Dataset entries
--- START ---
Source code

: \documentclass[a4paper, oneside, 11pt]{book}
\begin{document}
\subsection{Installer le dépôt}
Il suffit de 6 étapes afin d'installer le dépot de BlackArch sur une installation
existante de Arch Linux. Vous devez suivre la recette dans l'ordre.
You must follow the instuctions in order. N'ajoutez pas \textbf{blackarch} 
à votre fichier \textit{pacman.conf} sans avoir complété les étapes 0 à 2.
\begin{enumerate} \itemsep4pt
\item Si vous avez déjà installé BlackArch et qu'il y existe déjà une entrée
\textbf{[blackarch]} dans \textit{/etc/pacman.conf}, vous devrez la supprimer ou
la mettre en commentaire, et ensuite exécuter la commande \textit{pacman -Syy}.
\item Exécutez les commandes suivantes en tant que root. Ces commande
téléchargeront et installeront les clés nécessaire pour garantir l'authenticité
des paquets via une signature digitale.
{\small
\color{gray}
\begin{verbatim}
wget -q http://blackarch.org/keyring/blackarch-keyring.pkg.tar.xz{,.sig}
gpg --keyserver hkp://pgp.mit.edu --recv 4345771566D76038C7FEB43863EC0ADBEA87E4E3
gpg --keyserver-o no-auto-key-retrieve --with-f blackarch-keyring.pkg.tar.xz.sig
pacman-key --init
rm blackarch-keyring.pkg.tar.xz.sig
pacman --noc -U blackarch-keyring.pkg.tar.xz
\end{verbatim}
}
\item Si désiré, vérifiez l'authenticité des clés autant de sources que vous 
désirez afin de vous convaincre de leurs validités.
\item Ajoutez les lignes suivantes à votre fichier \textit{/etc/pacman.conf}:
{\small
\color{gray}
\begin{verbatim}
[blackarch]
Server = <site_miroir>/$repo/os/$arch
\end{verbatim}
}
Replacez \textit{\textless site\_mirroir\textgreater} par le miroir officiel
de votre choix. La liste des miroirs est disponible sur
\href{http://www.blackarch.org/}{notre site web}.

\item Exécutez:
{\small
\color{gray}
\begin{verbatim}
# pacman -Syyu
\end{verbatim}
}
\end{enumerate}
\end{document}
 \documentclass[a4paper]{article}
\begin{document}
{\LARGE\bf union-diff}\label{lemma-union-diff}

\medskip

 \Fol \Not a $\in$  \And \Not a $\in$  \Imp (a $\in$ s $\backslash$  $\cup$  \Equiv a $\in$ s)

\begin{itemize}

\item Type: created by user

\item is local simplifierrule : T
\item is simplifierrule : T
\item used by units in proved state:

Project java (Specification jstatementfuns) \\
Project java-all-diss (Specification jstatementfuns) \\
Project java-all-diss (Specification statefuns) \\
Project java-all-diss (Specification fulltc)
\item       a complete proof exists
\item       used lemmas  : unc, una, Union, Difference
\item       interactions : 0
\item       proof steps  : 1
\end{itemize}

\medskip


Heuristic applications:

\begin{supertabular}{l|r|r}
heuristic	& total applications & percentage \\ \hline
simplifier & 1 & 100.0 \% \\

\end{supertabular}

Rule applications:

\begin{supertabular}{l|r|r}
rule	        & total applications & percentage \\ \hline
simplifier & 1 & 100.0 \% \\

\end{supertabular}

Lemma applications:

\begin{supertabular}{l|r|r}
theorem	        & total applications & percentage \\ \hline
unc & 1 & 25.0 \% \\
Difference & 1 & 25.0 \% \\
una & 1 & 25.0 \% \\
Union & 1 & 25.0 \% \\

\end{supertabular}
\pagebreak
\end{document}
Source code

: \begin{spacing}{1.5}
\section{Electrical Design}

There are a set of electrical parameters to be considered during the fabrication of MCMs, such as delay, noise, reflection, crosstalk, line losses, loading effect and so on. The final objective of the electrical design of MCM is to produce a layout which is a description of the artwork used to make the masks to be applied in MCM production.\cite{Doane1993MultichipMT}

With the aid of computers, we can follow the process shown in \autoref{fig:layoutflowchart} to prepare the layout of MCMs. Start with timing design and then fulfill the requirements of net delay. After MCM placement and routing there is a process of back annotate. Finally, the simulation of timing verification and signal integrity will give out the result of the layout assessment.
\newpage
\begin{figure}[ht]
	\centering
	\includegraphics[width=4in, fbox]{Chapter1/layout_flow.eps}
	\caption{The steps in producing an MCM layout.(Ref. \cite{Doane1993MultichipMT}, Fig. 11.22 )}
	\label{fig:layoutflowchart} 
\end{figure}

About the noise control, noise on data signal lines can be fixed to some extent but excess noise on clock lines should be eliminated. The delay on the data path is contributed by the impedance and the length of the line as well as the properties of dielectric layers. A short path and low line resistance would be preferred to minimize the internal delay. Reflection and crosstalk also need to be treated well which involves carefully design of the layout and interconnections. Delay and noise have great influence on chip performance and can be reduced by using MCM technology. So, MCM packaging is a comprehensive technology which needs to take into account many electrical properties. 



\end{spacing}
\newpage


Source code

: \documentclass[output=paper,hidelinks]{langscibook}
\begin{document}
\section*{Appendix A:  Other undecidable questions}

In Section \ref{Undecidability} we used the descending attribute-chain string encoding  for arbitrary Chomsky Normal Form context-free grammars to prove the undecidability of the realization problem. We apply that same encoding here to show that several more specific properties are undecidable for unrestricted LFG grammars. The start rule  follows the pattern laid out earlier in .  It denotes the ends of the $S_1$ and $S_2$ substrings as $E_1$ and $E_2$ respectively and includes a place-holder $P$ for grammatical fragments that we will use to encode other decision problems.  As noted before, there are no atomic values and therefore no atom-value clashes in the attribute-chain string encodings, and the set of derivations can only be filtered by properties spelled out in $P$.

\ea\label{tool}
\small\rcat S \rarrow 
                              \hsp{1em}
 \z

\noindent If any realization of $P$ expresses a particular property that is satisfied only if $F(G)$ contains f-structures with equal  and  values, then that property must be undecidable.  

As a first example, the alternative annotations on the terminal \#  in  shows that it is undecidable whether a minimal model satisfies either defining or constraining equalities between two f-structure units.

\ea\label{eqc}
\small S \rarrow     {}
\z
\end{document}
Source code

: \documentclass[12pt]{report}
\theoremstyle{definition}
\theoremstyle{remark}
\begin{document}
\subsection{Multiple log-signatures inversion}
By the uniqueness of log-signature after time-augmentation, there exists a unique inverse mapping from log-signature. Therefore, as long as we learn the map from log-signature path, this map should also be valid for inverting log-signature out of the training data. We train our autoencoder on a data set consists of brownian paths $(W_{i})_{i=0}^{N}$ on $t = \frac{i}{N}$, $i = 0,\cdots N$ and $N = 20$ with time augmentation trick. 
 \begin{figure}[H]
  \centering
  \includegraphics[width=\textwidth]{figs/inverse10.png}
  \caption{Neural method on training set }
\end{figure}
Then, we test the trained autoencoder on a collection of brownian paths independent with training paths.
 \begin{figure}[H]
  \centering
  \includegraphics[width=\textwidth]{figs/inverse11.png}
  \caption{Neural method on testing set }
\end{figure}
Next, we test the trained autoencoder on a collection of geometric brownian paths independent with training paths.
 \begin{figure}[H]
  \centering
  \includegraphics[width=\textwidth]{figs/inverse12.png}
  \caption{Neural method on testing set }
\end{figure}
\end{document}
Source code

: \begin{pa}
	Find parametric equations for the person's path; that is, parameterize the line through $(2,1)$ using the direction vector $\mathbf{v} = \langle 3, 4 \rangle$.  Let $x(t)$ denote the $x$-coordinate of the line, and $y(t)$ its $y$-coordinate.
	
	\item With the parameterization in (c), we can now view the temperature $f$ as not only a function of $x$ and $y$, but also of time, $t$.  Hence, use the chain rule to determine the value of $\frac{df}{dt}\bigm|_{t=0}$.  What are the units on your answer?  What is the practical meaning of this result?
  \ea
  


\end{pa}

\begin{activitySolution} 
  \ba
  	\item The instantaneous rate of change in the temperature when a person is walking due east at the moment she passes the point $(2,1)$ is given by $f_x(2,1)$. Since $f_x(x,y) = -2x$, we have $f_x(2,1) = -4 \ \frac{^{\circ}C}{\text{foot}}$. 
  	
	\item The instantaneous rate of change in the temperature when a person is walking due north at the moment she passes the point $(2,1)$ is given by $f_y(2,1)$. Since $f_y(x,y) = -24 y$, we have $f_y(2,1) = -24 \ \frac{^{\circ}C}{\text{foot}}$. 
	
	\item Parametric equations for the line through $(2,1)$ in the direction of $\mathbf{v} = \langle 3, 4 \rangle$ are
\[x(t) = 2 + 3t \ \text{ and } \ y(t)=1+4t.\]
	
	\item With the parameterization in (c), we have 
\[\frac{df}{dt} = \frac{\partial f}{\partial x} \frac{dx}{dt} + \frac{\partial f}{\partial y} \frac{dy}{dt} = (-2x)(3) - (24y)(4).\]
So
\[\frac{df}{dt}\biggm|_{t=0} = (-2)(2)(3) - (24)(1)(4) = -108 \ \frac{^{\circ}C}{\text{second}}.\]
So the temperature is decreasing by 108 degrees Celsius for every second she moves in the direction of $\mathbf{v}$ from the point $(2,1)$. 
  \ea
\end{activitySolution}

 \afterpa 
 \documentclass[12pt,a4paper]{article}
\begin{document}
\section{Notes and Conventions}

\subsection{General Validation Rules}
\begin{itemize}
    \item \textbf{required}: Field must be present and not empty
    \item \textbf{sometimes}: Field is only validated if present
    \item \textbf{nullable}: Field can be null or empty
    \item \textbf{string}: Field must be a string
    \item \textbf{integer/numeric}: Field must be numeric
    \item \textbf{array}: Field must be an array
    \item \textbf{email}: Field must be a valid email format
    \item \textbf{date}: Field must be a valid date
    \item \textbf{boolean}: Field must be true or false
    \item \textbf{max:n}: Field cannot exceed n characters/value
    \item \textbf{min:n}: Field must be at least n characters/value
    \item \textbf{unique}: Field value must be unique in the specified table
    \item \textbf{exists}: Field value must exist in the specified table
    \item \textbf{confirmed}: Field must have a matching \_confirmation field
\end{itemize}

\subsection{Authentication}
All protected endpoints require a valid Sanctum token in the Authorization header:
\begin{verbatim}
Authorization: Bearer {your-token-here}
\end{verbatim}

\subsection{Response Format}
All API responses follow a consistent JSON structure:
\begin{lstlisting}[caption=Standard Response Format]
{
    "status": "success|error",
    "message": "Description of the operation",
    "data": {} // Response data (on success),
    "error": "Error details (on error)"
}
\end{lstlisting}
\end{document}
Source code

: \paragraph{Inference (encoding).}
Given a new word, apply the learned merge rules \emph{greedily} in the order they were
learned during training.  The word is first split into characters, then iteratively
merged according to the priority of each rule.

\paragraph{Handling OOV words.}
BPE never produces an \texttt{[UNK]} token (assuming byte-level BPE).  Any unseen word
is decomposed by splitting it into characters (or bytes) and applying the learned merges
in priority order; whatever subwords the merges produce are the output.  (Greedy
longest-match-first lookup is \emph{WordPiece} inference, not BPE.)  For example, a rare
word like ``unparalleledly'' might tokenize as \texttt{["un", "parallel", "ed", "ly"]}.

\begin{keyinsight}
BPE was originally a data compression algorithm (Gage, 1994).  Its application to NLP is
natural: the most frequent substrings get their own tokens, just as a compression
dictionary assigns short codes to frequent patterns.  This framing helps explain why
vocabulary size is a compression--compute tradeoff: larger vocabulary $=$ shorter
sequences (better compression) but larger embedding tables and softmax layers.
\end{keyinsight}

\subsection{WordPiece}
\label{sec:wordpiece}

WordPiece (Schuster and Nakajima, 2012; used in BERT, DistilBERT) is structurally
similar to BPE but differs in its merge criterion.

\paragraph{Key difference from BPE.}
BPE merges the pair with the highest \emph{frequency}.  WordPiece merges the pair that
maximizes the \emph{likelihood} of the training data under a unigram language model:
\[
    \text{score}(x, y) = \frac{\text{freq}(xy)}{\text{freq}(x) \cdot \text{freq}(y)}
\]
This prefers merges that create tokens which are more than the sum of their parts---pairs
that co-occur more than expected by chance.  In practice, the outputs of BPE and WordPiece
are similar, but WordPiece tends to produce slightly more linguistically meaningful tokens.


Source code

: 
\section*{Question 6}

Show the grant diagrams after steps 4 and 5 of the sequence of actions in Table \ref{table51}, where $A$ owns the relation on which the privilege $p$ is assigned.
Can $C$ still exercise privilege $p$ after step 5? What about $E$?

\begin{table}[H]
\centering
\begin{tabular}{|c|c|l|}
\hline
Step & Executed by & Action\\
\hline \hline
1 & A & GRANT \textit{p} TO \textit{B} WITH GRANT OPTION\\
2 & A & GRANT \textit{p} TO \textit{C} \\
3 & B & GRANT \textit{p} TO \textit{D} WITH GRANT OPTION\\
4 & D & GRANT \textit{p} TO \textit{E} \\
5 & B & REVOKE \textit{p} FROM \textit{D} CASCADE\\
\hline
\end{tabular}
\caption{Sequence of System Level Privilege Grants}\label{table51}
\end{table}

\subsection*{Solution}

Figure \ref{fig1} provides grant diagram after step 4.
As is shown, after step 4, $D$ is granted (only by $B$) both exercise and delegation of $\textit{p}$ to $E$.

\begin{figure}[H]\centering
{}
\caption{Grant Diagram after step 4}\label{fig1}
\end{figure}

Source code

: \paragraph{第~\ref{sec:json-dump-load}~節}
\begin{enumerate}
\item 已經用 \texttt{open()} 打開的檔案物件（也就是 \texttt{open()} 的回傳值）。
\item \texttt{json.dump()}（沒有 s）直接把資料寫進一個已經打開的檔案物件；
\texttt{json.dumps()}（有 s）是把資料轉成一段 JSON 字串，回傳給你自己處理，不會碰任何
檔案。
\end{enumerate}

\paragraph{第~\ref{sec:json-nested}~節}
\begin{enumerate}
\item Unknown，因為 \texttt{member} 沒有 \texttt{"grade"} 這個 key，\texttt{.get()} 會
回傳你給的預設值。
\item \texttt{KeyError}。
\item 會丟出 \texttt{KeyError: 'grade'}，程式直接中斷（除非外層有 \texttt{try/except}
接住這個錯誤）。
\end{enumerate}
--- END ---
• **EXERCISE**
Tell how many lines of the records above contain "textwidth", replying with the number only.

• **ANSWER TO THIS PROBLEM**
3